▶ **EXERCISE**
Repeat the entries that appear below, exactly and in full.

Records from a data collection
=== Section Start ===
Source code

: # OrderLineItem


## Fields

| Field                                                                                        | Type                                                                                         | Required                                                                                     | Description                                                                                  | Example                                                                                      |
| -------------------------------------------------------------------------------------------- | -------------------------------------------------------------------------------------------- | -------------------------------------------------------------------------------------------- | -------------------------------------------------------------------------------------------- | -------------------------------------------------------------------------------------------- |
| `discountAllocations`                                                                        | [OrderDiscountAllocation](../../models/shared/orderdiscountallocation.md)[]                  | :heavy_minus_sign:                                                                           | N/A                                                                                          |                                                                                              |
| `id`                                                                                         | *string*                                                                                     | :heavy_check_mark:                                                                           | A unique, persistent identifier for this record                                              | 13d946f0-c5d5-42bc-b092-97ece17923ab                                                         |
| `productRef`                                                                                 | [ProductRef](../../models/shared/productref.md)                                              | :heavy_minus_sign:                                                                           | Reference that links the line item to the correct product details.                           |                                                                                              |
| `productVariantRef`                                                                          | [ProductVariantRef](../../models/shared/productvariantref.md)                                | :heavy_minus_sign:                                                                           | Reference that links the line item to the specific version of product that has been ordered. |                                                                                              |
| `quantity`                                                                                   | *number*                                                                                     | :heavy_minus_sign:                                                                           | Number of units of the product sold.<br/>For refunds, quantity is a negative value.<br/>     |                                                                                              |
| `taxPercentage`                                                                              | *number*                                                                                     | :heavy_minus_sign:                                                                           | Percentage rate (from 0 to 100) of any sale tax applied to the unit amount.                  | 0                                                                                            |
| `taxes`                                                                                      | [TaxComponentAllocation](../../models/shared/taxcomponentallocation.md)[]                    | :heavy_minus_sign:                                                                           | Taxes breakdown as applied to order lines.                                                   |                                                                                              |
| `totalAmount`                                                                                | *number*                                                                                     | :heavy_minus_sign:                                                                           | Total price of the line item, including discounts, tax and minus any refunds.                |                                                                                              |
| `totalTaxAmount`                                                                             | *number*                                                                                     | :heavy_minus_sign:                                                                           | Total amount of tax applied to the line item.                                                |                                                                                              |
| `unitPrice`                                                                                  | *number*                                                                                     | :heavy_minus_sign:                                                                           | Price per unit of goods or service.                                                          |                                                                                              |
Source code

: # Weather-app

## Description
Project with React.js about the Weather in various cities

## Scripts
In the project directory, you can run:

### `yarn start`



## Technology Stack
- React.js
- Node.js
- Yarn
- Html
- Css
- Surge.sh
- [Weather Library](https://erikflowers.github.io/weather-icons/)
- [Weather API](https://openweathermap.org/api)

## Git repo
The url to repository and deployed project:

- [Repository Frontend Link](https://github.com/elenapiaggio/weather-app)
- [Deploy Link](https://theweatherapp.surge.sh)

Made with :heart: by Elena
=== Section End ===
▶ **RESPONSE TO THIS TASK**
Source code

: # OrderLineItem


## Fields

| Field                                                                                        | Type                                                                                         | Required                                                                                     | Description                                                                                  | Example                                                                                      |
| -------------------------------------------------------------------------------------------- | -------------------------------------------------------------------------------------------- | -------------------------------------------------------------------------------------------- | -------------------------------------------------------------------------------------------- | -------------------------------------------------------------------------------------------- |
| `discountAllocations`                                                                        | [OrderDiscountAllocation](../../models/shared/orderdiscountallocation.md)[]                  | :heavy_minus_sign:                                                                           | N/A                                                                                          |                                                                                              |
| `id`                                                                                         | *string*                                                                                     | :heavy_check_mark:                                                                           | A unique, persistent identifier for this record                                              | 13d946f0-c5d5-42bc-b092-97ece17923ab                                                         |
| `productRef`                                                                                 | [ProductRef](../../models/shared/productref.md)                                              | :heavy_minus_sign:                                                                           | Reference that links the line item to the correct product details.                           |                                                                                              |
| `productVariantRef`                                                                          | [ProductVariantRef](../../models/shared/productvariantref.md)                                | :heavy_minus_sign:                                                                           | Reference that links the line item to the specific version of product that has been ordered. |                                                                                              |
| `quantity`                                                                                   | *number*                                                                                     | :heavy_minus_sign:                                                                           | Number of units of the product sold.<br/>For refunds, quantity is a negative value.<br/>     |                                                                                              |
| `taxPercentage`                                                                              | *number*                                                                                     | :heavy_minus_sign:                                                                           | Percentage rate (from 0 to 100) of any sale tax applied to the unit amount.                  | 0                                                                                            |
| `taxes`                                                                                      | [TaxComponentAllocation](../../models/shared/taxcomponentallocation.md)[]                    | :heavy_minus_sign:                                                                           | Taxes breakdown as applied to order lines.                                                   |                                                                                              |
| `totalAmount`                                                                                | *number*                                                                                     | :heavy_minus_sign:                                                                           | Total price of the line item, including discounts, tax and minus any refunds.                |                                                                                              |
| `totalTaxAmount`                                                                             | *number*                                                                                     | :heavy_minus_sign:                                                                           | Total amount of tax applied to the line item.                                                |                                                                                              |
| `unitPrice`                                                                                  | *number*                                                                                     | :heavy_minus_sign:                                                                           | Price per unit of goods or service.                                                          |                                                                                              |
Source code

: # Weather-app

## Description
Project with React.js about the Weather in various cities

## Scripts
In the project directory, you can run:

### `yarn start`



## Technology Stack
- React.js
- Node.js
- Yarn
- Html
- Css
- Surge.sh
- [Weather Library](https://erikflowers.github.io/weather-icons/)
- [Weather API](https://openweathermap.org/api)

## Git repo
The url to repository and deployed project:

- [Repository Frontend Link](https://github.com/elenapiaggio/weather-app)
- [Deploy Link](https://theweatherapp.surge.sh)

Made with :heart: by Elena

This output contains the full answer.